• [Task instructions] Don't include any picture when you restate the data word for word.

• [Provided data]
__________
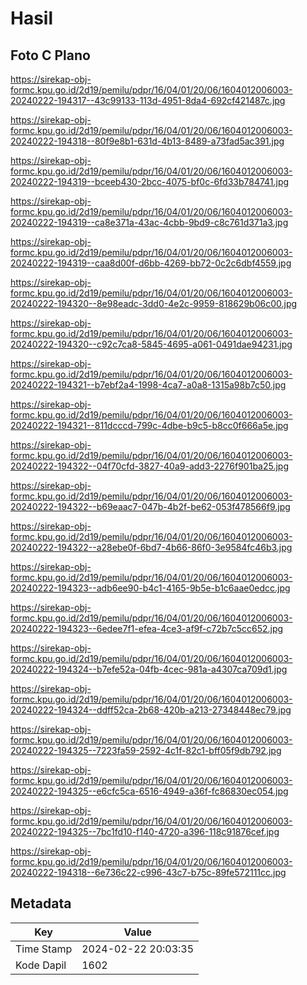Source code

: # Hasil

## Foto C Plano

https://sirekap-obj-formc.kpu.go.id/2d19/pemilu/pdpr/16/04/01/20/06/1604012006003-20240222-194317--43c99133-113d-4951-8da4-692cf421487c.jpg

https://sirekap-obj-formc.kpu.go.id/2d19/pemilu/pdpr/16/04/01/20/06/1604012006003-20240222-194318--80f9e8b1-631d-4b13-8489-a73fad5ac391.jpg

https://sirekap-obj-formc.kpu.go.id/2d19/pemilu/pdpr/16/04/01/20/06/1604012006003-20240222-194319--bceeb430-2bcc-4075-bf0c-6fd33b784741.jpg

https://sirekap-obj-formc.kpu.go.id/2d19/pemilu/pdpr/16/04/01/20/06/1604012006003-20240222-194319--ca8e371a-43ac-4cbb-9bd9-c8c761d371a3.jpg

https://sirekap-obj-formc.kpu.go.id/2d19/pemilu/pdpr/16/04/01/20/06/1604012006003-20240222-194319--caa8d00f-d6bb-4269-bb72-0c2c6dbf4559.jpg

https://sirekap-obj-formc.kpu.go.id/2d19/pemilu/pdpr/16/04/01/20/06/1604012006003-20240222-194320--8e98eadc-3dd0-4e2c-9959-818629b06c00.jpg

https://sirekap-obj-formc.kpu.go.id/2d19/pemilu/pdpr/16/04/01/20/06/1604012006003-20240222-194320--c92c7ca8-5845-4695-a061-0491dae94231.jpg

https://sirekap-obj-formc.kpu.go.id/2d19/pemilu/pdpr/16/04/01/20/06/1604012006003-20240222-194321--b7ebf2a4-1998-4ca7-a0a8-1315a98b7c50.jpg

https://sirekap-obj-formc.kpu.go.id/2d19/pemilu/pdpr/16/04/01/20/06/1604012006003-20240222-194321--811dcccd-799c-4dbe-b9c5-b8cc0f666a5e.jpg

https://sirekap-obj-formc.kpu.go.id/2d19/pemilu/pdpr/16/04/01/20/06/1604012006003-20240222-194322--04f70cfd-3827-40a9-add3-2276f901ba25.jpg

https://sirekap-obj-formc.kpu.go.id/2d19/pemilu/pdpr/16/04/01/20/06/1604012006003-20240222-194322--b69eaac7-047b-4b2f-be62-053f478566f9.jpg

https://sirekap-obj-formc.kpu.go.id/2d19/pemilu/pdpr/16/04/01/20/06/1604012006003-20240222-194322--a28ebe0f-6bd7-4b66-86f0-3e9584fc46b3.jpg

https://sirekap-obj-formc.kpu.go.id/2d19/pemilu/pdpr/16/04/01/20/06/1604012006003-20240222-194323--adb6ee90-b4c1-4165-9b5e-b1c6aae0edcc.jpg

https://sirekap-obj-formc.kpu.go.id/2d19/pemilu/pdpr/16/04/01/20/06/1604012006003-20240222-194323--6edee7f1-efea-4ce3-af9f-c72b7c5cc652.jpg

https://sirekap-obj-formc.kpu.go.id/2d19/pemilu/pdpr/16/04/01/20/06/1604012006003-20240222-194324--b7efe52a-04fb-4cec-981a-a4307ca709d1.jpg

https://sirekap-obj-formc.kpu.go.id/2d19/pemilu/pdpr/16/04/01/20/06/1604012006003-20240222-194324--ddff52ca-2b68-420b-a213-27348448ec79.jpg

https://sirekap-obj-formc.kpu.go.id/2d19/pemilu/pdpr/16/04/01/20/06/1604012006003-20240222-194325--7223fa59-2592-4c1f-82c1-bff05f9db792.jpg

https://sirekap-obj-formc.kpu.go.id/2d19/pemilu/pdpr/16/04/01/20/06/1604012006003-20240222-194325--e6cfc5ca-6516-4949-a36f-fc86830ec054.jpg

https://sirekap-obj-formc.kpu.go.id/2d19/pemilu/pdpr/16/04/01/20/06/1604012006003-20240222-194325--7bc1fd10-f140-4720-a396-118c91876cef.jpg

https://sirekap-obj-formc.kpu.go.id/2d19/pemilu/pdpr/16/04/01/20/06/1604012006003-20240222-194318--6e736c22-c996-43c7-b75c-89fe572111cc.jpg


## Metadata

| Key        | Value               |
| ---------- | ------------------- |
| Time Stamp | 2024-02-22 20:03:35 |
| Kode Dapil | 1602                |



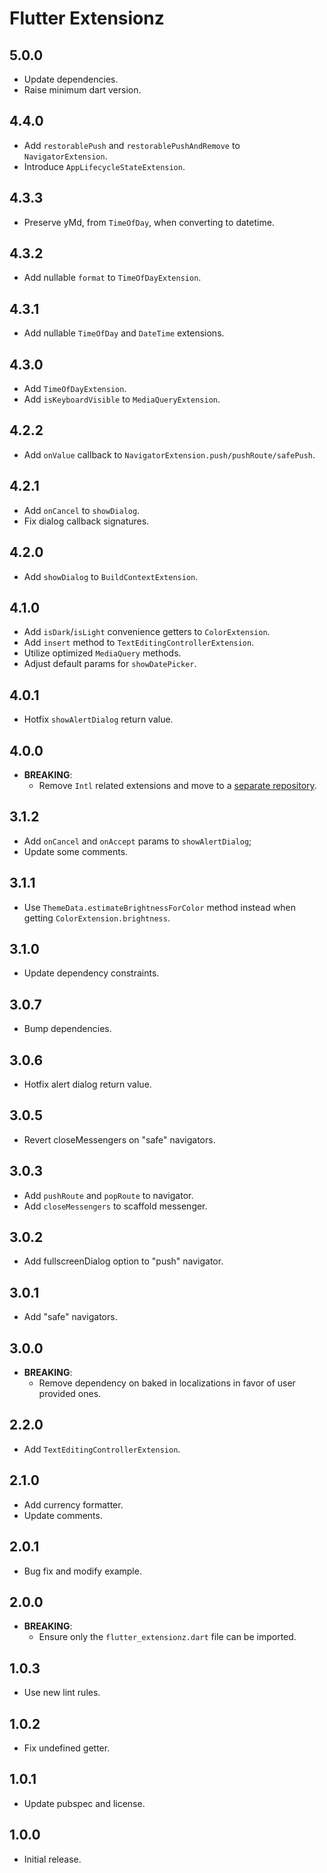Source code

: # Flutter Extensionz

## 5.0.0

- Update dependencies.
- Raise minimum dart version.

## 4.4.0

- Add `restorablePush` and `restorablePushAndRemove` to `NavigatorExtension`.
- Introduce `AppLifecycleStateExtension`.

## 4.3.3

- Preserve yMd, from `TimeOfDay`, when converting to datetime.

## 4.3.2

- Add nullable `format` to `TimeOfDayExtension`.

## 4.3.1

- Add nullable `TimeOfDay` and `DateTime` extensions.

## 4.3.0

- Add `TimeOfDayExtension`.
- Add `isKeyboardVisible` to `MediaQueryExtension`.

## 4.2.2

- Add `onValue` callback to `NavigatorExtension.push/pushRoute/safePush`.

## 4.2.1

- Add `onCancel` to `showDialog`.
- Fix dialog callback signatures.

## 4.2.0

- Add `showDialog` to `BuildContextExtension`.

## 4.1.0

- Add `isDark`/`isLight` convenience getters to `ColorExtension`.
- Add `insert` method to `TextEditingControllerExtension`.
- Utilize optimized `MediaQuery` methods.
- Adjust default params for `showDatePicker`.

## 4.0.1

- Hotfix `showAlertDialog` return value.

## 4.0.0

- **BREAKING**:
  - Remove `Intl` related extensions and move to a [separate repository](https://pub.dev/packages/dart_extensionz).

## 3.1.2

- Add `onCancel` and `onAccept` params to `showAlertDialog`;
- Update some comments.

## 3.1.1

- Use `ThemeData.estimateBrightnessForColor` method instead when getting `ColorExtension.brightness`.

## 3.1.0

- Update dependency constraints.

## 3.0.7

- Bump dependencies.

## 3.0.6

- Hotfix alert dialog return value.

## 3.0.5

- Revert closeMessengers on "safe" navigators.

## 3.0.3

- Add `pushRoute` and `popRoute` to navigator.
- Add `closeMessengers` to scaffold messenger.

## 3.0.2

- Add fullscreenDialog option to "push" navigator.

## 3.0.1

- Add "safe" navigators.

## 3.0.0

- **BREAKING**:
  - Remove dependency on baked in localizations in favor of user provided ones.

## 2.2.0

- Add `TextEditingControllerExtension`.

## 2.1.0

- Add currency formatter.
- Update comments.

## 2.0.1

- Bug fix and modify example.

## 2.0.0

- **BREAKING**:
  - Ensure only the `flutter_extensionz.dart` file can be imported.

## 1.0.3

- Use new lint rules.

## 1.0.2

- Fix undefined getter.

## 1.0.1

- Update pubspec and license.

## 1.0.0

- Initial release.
__________
• [Answer to the problem]
Source code

: # Hasil

## Foto C Plano

https://sirekap-obj-formc.kpu.go.id/2d19/pemilu/pdpr/16/04/01/20/06/1604012006003-20240222-194317--43c99133-113d-4951-8da4-692cf421487c.jpg

https://sirekap-obj-formc.kpu.go.id/2d19/pemilu/pdpr/16/04/01/20/06/1604012006003-20240222-194318--80f9e8b1-631d-4b13-8489-a73fad5ac391.jpg

https://sirekap-obj-formc.kpu.go.id/2d19/pemilu/pdpr/16/04/01/20/06/1604012006003-20240222-194319--bceeb430-2bcc-4075-bf0c-6fd33b784741.jpg

https://sirekap-obj-formc.kpu.go.id/2d19/pemilu/pdpr/16/04/01/20/06/1604012006003-20240222-194319--ca8e371a-43ac-4cbb-9bd9-c8c761d371a3.jpg

https://sirekap-obj-formc.kpu.go.id/2d19/pemilu/pdpr/16/04/01/20/06/1604012006003-20240222-194319--caa8d00f-d6bb-4269-bb72-0c2c6dbf4559.jpg

https://sirekap-obj-formc.kpu.go.id/2d19/pemilu/pdpr/16/04/01/20/06/1604012006003-20240222-194320--8e98eadc-3dd0-4e2c-9959-818629b06c00.jpg

https://sirekap-obj-formc.kpu.go.id/2d19/pemilu/pdpr/16/04/01/20/06/1604012006003-20240222-194320--c92c7ca8-5845-4695-a061-0491dae94231.jpg

https://sirekap-obj-formc.kpu.go.id/2d19/pemilu/pdpr/16/04/01/20/06/1604012006003-20240222-194321--b7ebf2a4-1998-4ca7-a0a8-1315a98b7c50.jpg

https://sirekap-obj-formc.kpu.go.id/2d19/pemilu/pdpr/16/04/01/20/06/1604012006003-20240222-194321--811dcccd-799c-4dbe-b9c5-b8cc0f666a5e.jpg

https://sirekap-obj-formc.kpu.go.id/2d19/pemilu/pdpr/16/04/01/20/06/1604012006003-20240222-194322--04f70cfd-3827-40a9-add3-2276f901ba25.jpg

https://sirekap-obj-formc.kpu.go.id/2d19/pemilu/pdpr/16/04/01/20/06/1604012006003-20240222-194322--b69eaac7-047b-4b2f-be62-053f478566f9.jpg

https://sirekap-obj-formc.kpu.go.id/2d19/pemilu/pdpr/16/04/01/20/06/1604012006003-20240222-194322--a28ebe0f-6bd7-4b66-86f0-3e9584fc46b3.jpg

https://sirekap-obj-formc.kpu.go.id/2d19/pemilu/pdpr/16/04/01/20/06/1604012006003-20240222-194323--adb6ee90-b4c1-4165-9b5e-b1c6aae0edcc.jpg

https://sirekap-obj-formc.kpu.go.id/2d19/pemilu/pdpr/16/04/01/20/06/1604012006003-20240222-194323--6edee7f1-efea-4ce3-af9f-c72b7c5cc652.jpg

https://sirekap-obj-formc.kpu.go.id/2d19/pemilu/pdpr/16/04/01/20/06/1604012006003-20240222-194324--b7efe52a-04fb-4cec-981a-a4307ca709d1.jpg

https://sirekap-obj-formc.kpu.go.id/2d19/pemilu/pdpr/16/04/01/20/06/1604012006003-20240222-194324--ddff52ca-2b68-420b-a213-27348448ec79.jpg

https://sirekap-obj-formc.kpu.go.id/2d19/pemilu/pdpr/16/04/01/20/06/1604012006003-20240222-194325--7223fa59-2592-4c1f-82c1-bff05f9db792.jpg

https://sirekap-obj-formc.kpu.go.id/2d19/pemilu/pdpr/16/04/01/20/06/1604012006003-20240222-194325--e6cfc5ca-6516-4949-a36f-fc86830ec054.jpg

https://sirekap-obj-formc.kpu.go.id/2d19/pemilu/pdpr/16/04/01/20/06/1604012006003-20240222-194325--7bc1fd10-f140-4720-a396-118c91876cef.jpg

https://sirekap-obj-formc.kpu.go.id/2d19/pemilu/pdpr/16/04/01/20/06/1604012006003-20240222-194318--6e736c22-c996-43c7-b75c-89fe572111cc.jpg


## Metadata

| Key        | Value               |
| ---------- | ------------------- |
| Time Stamp | 2024-02-22 20:03:35 |
| Kode Dapil | 1602                |



Source code

: # Flutter Extensionz

## 5.0.0

- Update dependencies.
- Raise minimum dart version.

## 4.4.0

- Add `restorablePush` and `restorablePushAndRemove` to `NavigatorExtension`.
- Introduce `AppLifecycleStateExtension`.

## 4.3.3

- Preserve yMd, from `TimeOfDay`, when converting to datetime.

## 4.3.2

- Add nullable `format` to `TimeOfDayExtension`.

## 4.3.1

- Add nullable `TimeOfDay` and `DateTime` extensions.

## 4.3.0

- Add `TimeOfDayExtension`.
- Add `isKeyboardVisible` to `MediaQueryExtension`.

## 4.2.2

- Add `onValue` callback to `NavigatorExtension.push/pushRoute/safePush`.

## 4.2.1

- Add `onCancel` to `showDialog`.
- Fix dialog callback signatures.

## 4.2.0

- Add `showDialog` to `BuildContextExtension`.

## 4.1.0

- Add `isDark`/`isLight` convenience getters to `ColorExtension`.
- Add `insert` method to `TextEditingControllerExtension`.
- Utilize optimized `MediaQuery` methods.
- Adjust default params for `showDatePicker`.

## 4.0.1

- Hotfix `showAlertDialog` return value.

## 4.0.0

- **BREAKING**:
  - Remove `Intl` related extensions and move to a [separate repository](https://pub.dev/packages/dart_extensionz).

## 3.1.2

- Add `onCancel` and `onAccept` params to `showAlertDialog`;
- Update some comments.

## 3.1.1

- Use `ThemeData.estimateBrightnessForColor` method instead when getting `ColorExtension.brightness`.

## 3.1.0

- Update dependency constraints.

## 3.0.7

- Bump dependencies.

## 3.0.6

- Hotfix alert dialog return value.

## 3.0.5

- Revert closeMessengers on "safe" navigators.

## 3.0.3

- Add `pushRoute` and `popRoute` to navigator.
- Add `closeMessengers` to scaffold messenger.

## 3.0.2

- Add fullscreenDialog option to "push" navigator.

## 3.0.1

- Add "safe" navigators.

## 3.0.0

- **BREAKING**:
  - Remove dependency on baked in localizations in favor of user provided ones.

## 2.2.0

- Add `TextEditingControllerExtension`.

## 2.1.0

- Add currency formatter.
- Update comments.

## 2.0.1

- Bug fix and modify example.

## 2.0.0

- **BREAKING**:
  - Ensure only the `flutter_extensionz.dart` file can be imported.

## 1.0.3

- Use new lint rules.

## 1.0.2

- Fix undefined getter.

## 1.0.1

- Update pubspec and license.

## 1.0.0

- Initial release.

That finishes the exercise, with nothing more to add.